_INSTRUCTIONS TO FOLLOW_.
Report every line below that has the string "examsample" in it.

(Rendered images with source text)
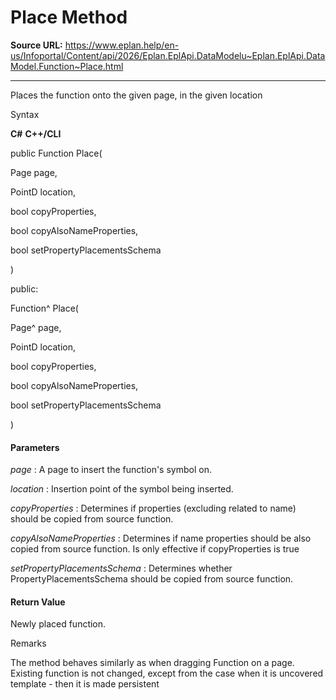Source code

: # Place Method

**Source URL:** https://www.eplan.help/en-us/Infoportal/Content/api/2026/Eplan.EplApi.DataModelu~Eplan.EplApi.DataModel.Function~Place.html

---

Places the function onto the given page, in the given location

Syntax

**C#**
**C++/CLI**


public Function Place( 

   Page page,

   PointD location,

   bool copyProperties,

   bool copyAlsoNameProperties,

   bool setPropertyPlacementsSchema

)

public:

Function^ Place( 

   Page^ page,

   PointD location,

   bool copyProperties,

   bool copyAlsoNameProperties,

   bool setPropertyPlacementsSchema

)


#### Parameters

*page*
:   A page to insert the function's symbol on.

*location*
:   Insertion point of the symbol being inserted.

*copyProperties*
:   Determines if properties (excluding related to name) should be copied from source function.

*copyAlsoNameProperties*
:   Determines if name properties should be also copied from source function. Is only effective if copyProperties is true

*setPropertyPlacementsSchema*
:   Determines whether PropertyPlacementsSchema should be copied from source function.

#### Return Value

Newly placed function.

Remarks

The method behaves similarly as when dragging Function on a page. Existing function is not changed, except from the case when it is uncovered template - then it is made persistent
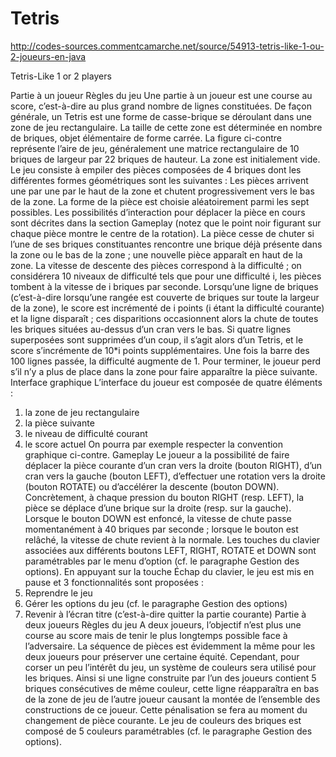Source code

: Tetris
======
http://codes-sources.commentcamarche.net/source/54913-tetris-like-1-ou-2-joueurs-en-java

Tetris-Like 1 or 2 players 

Partie à un joueur 
Règles du jeu 
Une partie à un joueur est une course au score, c’est-à-dire au plus grand nombre de lignes constituées. De façon générale, un Tetris est une forme de casse-brique se déroulant dans une zone de jeu rectangulaire. La taille de cette zone est déterminée en nombre de briques, objet élémentaire de forme carrée. La figure ci-contre représente l’aire de jeu, généralement une matrice rectangulaire de 10 briques de largeur par 22 briques de hauteur. 
La zone est initialement vide. Le jeu consiste à empiler des pièces composées de 4 briques dont les différentes formes géométriques sont les suivantes : 
Les pièces arrivent une par une par le haut de la zone et chutent progressivement vers le bas de la zone. La forme de la pièce est choisie aléatoirement parmi les sept possibles. Les possibilités d’interaction pour déplacer la pièce en cours sont décrites dans la section Gameplay (notez que le point noir figurant sur chaque pièce montre le centre de la rotation). La pièce cesse de chuter si l’une de ses briques constituantes rencontre une brique déjà présente dans la zone ou le bas de la zone ; une nouvelle pièce apparaît en haut de la zone. La vitesse de descente des pièces correspond à la difficulté ; on considérera 10 niveaux de difficulté tels que pour une difficulté i, les pièces tombent à la vitesse de i briques par seconde. Lorsqu’une ligne de briques (c’est-à-dire lorsqu’une rangée est couverte de briques sur toute la largeur de la zone), le score est incrémenté de i points (i étant la difficulté courante) et la ligne disparaît ; ces disparitions occasionnent alors la chute de toutes les briques situées au-dessus d’un cran vers le bas. 
Si quatre lignes superposées sont supprimées d’un coup, il s’agit alors d’un Tetris, et le score s’incrémente de 10*i points supplémentaires. Une fois la barre des 100 lignes passée, la difficulté augmente de 1. Pour terminer, le joueur perd s’il n’y a plus de place dans la zone pour faire apparaître la pièce suivante. 
Interface graphique 
L’interface du joueur est composée de quatre éléments : 
1. la zone de jeu rectangulaire 
2. la pièce suivante 
3. le niveau de difficulté courant 
4. le score actuel 
On pourra par exemple respecter la convention graphique ci-contre. 
Gameplay 
Le joueur a la possibilité de faire déplacer la pièce courante d’un cran vers la droite (bouton RIGHT), d’un cran vers la gauche (bouton LEFT), d’effectuer une rotation vers la droite (bouton ROTATE) ou d’accélérer la descente (bouton DOWN). Concrètement, à chaque pression du bouton RIGHT (resp. LEFT), la pièce se déplace d’une brique sur la droite (resp. sur la gauche). Lorsque le bouton DOWN est enfoncé, la vitesse de chute passe momentanément à 40 briques par seconde ; lorsque le bouton est relâché, la vitesse de chute revient à la normale. Les touches du clavier associées aux différents boutons LEFT, RIGHT, ROTATE et DOWN sont paramétrables par le menu d’option (cf. le paragraphe Gestion des options). 
En appuyant sur la touche Échap du clavier, le jeu est mis en pause et 3 fonctionnalités sont proposées : 
1. Reprendre le jeu 
2. Gérer les options du jeu (cf. le paragraphe Gestion des options) 
3. Revenir à l’écran titre (c’est-à-dire quitter la partie courante) 
Partie à deux joueurs 
Règles du jeu 
A deux joueurs, l’objectif n’est plus une course au score mais de tenir le plus longtemps possible face à l’adversaire. La séquence de pièces est évidemment la même pour les deux joueurs pour préserver une certaine équité. Cependant, pour corser un peu l’intérêt du jeu, un système de couleurs sera utilisé pour les briques. Ainsi si une ligne construite par l’un des joueurs contient 5 briques consécutives de même couleur, cette ligne réapparaîtra en bas de la zone de jeu de l’autre joueur causant la montée de l’ensemble des constructions de ce joueur. Cette pénalisation se fera au moment du changement de pièce courante. Le jeu de couleurs des briques est composé de 5 couleurs paramétrables (cf. le paragraphe Gestion des options).

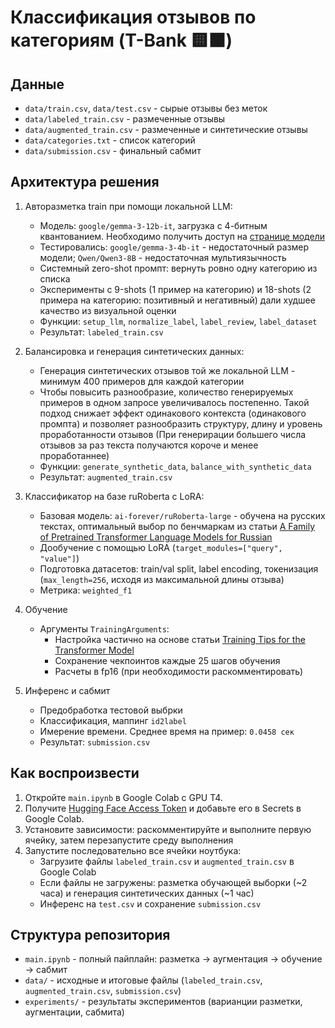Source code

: # Классификация отзывов по категориям (T-Bank 🟨⬛)

## Данные
- `data/train.csv`, `data/test.csv` - сырые отзывы без меток
- `data/labeled_train.csv` - размеченные отзывы
- `data/augmented_train.csv` - размеченные и синтетические отзывы
- `data/categories.txt` - список категорий
- `data/submission.csv` - финальный сабмит

## Архитектура решения
1) Авторазметка train при помощи локальной LLM:
   - Модель: `google/gemma-3-12b-it`, загрузка с 4-битным квантованием. Необходимо получить доступ на [странице модели](https://huggingface.co/google/gemma-3-12b-it)
   - Тестировались: `google/gemma-3-4b-it` - недостаточный размер модели; `Qwen/Qwen3-8B` - недостаточная мультиязычность
   - Системный zero-shot промпт: вернуть ровно одну категорию из списка
   - Эксперименты с 9-shots (1 пример на категорию) и 18-shots (2 примера на категорию: позитивный и негативный) дали худшее качество из визуальной оценки
   - Функции: `setup_llm`, `normalize_label`, `label_review`, `label_dataset`
   - Результат: `labeled_train.csv`

2) Балансировка и генерация синтетических данных:
   - Генерация синтетических отзывов той же локальной LLM - минимум 400 примеров для каждой категории
   - Чтобы повысить разнообразие, количество генерируемых примеров в одном запросе увеличивалось постепенно. Такой подход снижает эффект одинакового контекста (одинакового промпта) и позволяет разнообразить структуру, длину и уровень проработанности отзывов (При генерирации большего числа отзывов за раз текста получаются короче и менее проработаннее)
   - Функции: `generate_synthetic_data`, `balance_with_synthetic_data`
   - Результат: `augmented_train.csv`

3) Классификатор на базе ruRoberta с LoRA:
   - Базовая модель: `ai-forever/ruRoberta-large` - обучена на русских текстах, оптимальный выбор по бенчмаркам из статьи [A Family of Pretrained Transformer Language Models for Russian](https://arxiv.org/abs/2309.10931)
   - Дообучение с помощью LoRA (`target_modules=["query", "value"]`)
   - Подготовка датасетов: train/val split, label encoding, токенизация (`max_length=256`, исходя из максимальной длины отзыва)
   - Метрика: `weighted_f1`

4) Обучение
   - Аргументы `TrainingArguments`:
      - Настройка частично на основе статьи [Training Tips for the Transformer Model](https://arxiv.org/abs/1804.00247)
      - Сохранение чекпоинтов каждые 25 шагов обучения
      - Расчеты в fp16 (при необходимости раскомментировать)

5) Инференс и сабмит
   - Предобработка тестовой выбрки
   - Классификация, маппинг `id2label`
   - Имерение времени. Среднее время на пример: `0.0458 сек`
   - Результат: `submission.csv`

## Как воспроизвести
1) Откройте `main.ipynb` в Google Colab c GPU T4.
2) Получите [Hugging Face Access Token](https://huggingface.co/settings/tokens) и добавьте его в Secrets в Google Colab.
3) Установите зависимости: раскомментируйте и выполните первую ячейку, затем перезапустите среду выполнения
4) Запустите последовательно все ячейки ноутбука:
   - Загрузите файлы `labeled_train.csv` и `augmented_train.csv` в Google Colab
   - Если файлы не загружены: разметка обучающей выборки (~2 часа) и генерация синтетических данных (~1 час)
   - Инференс на `test.csv` и сохранение `submission.csv`

## Структура репозитория
- `main.ipynb` - полный пайплайн: разметка → аугментация → обучение → сабмит
- `data/` - исходные и итоговые файлы (`labeled_train.csv`, `augmented_train.csv`, `submission.csv`)
- `experiments/` - результаты экспериментов (варианции разметки, аугментации, сабмита)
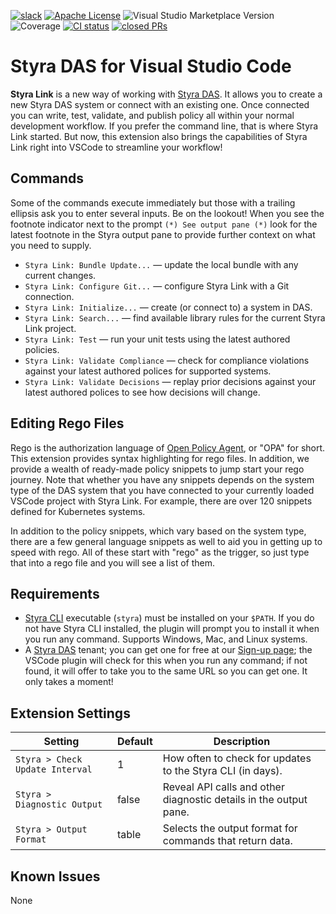 <!-- markdownlint-disable MD041 -->
[![slack](https://img.shields.io/badge/slack-styra-24b6e0.svg?logo=slack)](https://styracommunity.slack.com/)
[![Apache License](https://img.shields.io/badge/license-Apache%202.0-orange.svg)](https://www.apache.org/licenses/LICENSE-2.0)
![Visual Studio Marketplace Version](https://img.shields.io/visual-studio-marketplace/v/Styra.vscode-styra?color=24b6e0)
![Coverage](https://img.shields.io/badge/Coverage-70%25-brightgreen)
[![CI status](https://github.com/StyraInc/vscode-styra/actions/workflows/main.yaml/badge.svg)](https://github.com/StyraInc/vscode-styra/actions/workflows/main.yaml)
[![closed PRs](https://img.shields.io/github/issues-pr-closed-raw/StyraInc/vscode-styra)](https://github.com/StyraInc/vscode-styra/pulls?q=is%3Apr+is%3Aclosed)
<!--
  Notes for above:
  24b6e0 is Styra blue!
  Slack: https://github.com/brigadecore/brigade-foundations/pull/17/files
  CI status: https://docs.github.com/en/actions/monitoring-and-troubleshooting-workflows/adding-a-workflow-status-badge
-->

# Styra DAS for Visual Studio Code

**Styra Link** is a new way of working with [Styra DAS](https://www.styra.com/styra-das/).
It allows you to create a new Styra DAS system or connect with an existing one.
Once connected you can write, test, validate, and publish policy all within your normal development workflow.
If you prefer the command line, that is where Styra Link started.
But now, this extension also brings the capabilities of Styra Link right into VSCode to streamline your workflow!

## Commands

Some of the commands execute immediately but those with a trailing ellipsis ask you to enter several inputs.
Be on the lookout! When you see the footnote indicator next to the prompt `(*) See output pane (*)` look
for the latest footnote in the Styra output pane to provide further context on what you need to supply.

* `Styra Link: Bundle Update...` — update the local bundle with any current changes.
* `Styra Link: Configure Git...` — configure Styra Link with a Git connection.
* `Styra Link: Initialize...` — create (or connect to) a system in DAS.
* `Styra Link: Search...` — find available library rules for the current Styra Link project.
* `Styra Link: Test` — run your unit tests using the latest authored policies.
* `Styra Link: Validate Compliance` — check for compliance violations against your latest authored polices for supported systems.
* `Styra Link: Validate Decisions` — replay prior decisions against your latest authored polices to see how decisions will change.

## Editing Rego Files

Rego is the authorization language of [Open Policy Agent](https://www.openpolicyagent.org/docs/latest/), or "OPA" for short.
This extension provides syntax highlighting for rego files.
In addition, we provide a wealth of ready-made policy snippets to jump start your rego journey.
Note that whether you have any snippets depends on the system type of the DAS system
that you have connected to your currently loaded VSCode project with Styra Link.
For example, there are over 120 snippets defined for Kubernetes systems.

In addition to the policy snippets, which vary based on the system type,
there are a few general language snippets as well to aid you in getting up to speed with rego.
All of these start with "rego" as the trigger, so just type that into a rego file and you will see a list of them.

## Requirements

* [Styra CLI](https://docs.styra.com/reference/cli/install-use-cli) executable (`styra`) must be installed on your `$PATH`.  If you do not have Styra CLI installed, the plugin will prompt you to install it when you run any command. Supports Windows, Mac, and Linux systems.
* A [Styra DAS](https://www.styra.com/styra-das/) tenant; you can get one for free at our [Sign-up page](https://signup.styra.com); the VSCode plugin will check for this when you run any command; if not found, it will offer to take you to the same URL so you can get one. It only takes a moment!

## Extension Settings

| Setting | Default | Description |
| --- | --- | --- |
| `Styra > Check Update Interval` | 1 | How often to check for updates to the Styra CLI (in days). |
| `Styra > Diagnostic Output` | false | Reveal API calls and other diagnostic details in the output pane. |
| `Styra > Output Format` | table | Selects the output format for commands that return data. |

## Known Issues

None
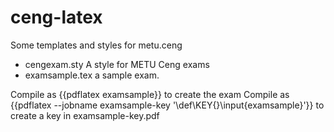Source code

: # ceng-latex
Some templates and styles for metu.ceng


* cengexam.sty A style for METU Ceng exams
* examsample.tex a sample exam.


Compile as {{pdflatex examsample}} to create the exam
Compile as {{pdflatex --jobname examsample-key '\def\KEY{}\input{examsample}'}} to create a key in examsample-key.pdf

_ANSWER SECTION_.
* examsample.tex a sample exam.
Compile as {{pdflatex examsample}} to create the exam
Compile as {{pdflatex --jobname examsample-key '\def\KEY{}\input{examsample}'}} to create a key in examsample-key.pdf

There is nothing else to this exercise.